2. I haven't found any great websites to estimate vacancy, but with my rentals I usually find it varies based on market and pricing. You could have 0% vacancy if you rent a place for \$5 a month, or 100% vacancy if you list it for \$100,000/month! (extreme examples but you get the picture). When analyzing, I typically use 5-10% (depending on the 'class' of neighborhood, normally you'll experience fewer vacancies in a nice neighborhood)

3. This one is too area specific. I would expect a local realtor would be helpful there. The calculator does suggest a number though.

4. I think there's a good book on this https://www.biggerpockets.com/store/flipping-estim... :)

5. PMI is tricky... typically it's a percentage of the principle, divided by 12. I usually use ( (purchase price - down payment) * 0.0085/12 ) to get a monthly figure, but PMI rates (that 0.85%) vary based on your lender.

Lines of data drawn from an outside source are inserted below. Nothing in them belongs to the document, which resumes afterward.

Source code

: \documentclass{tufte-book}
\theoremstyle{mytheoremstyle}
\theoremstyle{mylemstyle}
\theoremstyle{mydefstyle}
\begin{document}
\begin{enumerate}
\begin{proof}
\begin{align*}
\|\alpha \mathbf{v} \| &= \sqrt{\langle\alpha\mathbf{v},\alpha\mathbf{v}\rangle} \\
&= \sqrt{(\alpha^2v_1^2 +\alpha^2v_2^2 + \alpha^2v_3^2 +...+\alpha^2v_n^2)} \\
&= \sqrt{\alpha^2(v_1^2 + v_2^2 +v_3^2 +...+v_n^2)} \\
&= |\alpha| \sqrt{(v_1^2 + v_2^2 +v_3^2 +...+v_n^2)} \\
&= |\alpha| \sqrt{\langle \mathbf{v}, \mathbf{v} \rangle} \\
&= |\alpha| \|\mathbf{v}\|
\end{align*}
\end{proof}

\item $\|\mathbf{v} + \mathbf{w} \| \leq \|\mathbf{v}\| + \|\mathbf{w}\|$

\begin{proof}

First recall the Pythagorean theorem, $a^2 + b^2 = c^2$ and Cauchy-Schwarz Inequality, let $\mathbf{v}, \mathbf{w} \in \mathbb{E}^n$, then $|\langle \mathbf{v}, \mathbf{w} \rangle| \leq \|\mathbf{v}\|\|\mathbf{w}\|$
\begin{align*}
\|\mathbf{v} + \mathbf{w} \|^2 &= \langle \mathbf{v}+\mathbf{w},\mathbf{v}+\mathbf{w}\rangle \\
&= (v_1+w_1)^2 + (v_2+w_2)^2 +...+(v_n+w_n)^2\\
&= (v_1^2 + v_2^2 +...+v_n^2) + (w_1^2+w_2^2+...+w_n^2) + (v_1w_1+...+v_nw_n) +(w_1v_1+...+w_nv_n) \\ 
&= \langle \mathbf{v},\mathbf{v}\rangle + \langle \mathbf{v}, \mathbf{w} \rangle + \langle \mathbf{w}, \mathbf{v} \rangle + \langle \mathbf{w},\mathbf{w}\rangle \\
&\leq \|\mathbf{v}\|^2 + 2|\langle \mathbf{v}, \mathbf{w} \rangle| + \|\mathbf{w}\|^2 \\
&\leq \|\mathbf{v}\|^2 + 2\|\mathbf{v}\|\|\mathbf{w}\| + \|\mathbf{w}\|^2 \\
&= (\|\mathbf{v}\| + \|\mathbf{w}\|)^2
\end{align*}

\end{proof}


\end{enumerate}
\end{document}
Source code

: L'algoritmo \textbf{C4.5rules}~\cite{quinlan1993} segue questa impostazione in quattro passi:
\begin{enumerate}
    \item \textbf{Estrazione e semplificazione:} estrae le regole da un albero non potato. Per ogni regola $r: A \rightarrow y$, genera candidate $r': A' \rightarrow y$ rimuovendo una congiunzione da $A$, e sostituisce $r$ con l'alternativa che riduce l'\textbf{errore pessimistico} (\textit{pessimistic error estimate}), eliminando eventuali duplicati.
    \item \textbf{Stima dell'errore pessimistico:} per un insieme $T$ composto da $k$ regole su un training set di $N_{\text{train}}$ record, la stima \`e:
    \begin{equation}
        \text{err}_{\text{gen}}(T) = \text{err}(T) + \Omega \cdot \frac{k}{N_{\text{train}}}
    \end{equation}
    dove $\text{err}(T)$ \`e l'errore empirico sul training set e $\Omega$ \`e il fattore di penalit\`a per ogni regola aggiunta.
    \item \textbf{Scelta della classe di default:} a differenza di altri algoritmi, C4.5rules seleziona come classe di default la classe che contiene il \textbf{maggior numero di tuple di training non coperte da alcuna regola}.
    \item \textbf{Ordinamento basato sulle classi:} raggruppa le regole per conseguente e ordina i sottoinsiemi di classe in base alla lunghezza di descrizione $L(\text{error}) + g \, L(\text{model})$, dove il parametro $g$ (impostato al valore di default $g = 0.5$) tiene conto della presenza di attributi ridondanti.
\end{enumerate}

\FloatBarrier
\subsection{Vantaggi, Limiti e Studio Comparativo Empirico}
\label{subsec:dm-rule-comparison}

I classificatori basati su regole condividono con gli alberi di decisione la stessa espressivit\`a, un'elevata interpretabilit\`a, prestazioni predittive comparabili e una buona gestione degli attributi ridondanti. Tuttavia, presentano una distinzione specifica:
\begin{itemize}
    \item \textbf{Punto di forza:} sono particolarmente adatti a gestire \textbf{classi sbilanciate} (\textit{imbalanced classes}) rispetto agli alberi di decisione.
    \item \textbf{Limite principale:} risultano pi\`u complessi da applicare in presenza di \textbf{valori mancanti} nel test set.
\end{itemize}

Ask them what their chart shows for you.

6. For me, I estimate 5% if the property looks to be in good shape, maybe closer to 10% if it looks a bit rough. It's all just guestimation though.

7. 8% is probably okay as a baseline, but I would say alter it based on condition, as above ^, also you can go WAY in depth on this (if you want): https://www.biggerpockets.com/renewsblog/2015/10/1...

8. I don't have enough data to give you good info here, but I typically just put 3% across the board, and estimate 8% for selling costs. I typed those in once from a webinar and have copied them ever since.

I hope some of this was helpful! Let me know if you have other questions I can try to help answer.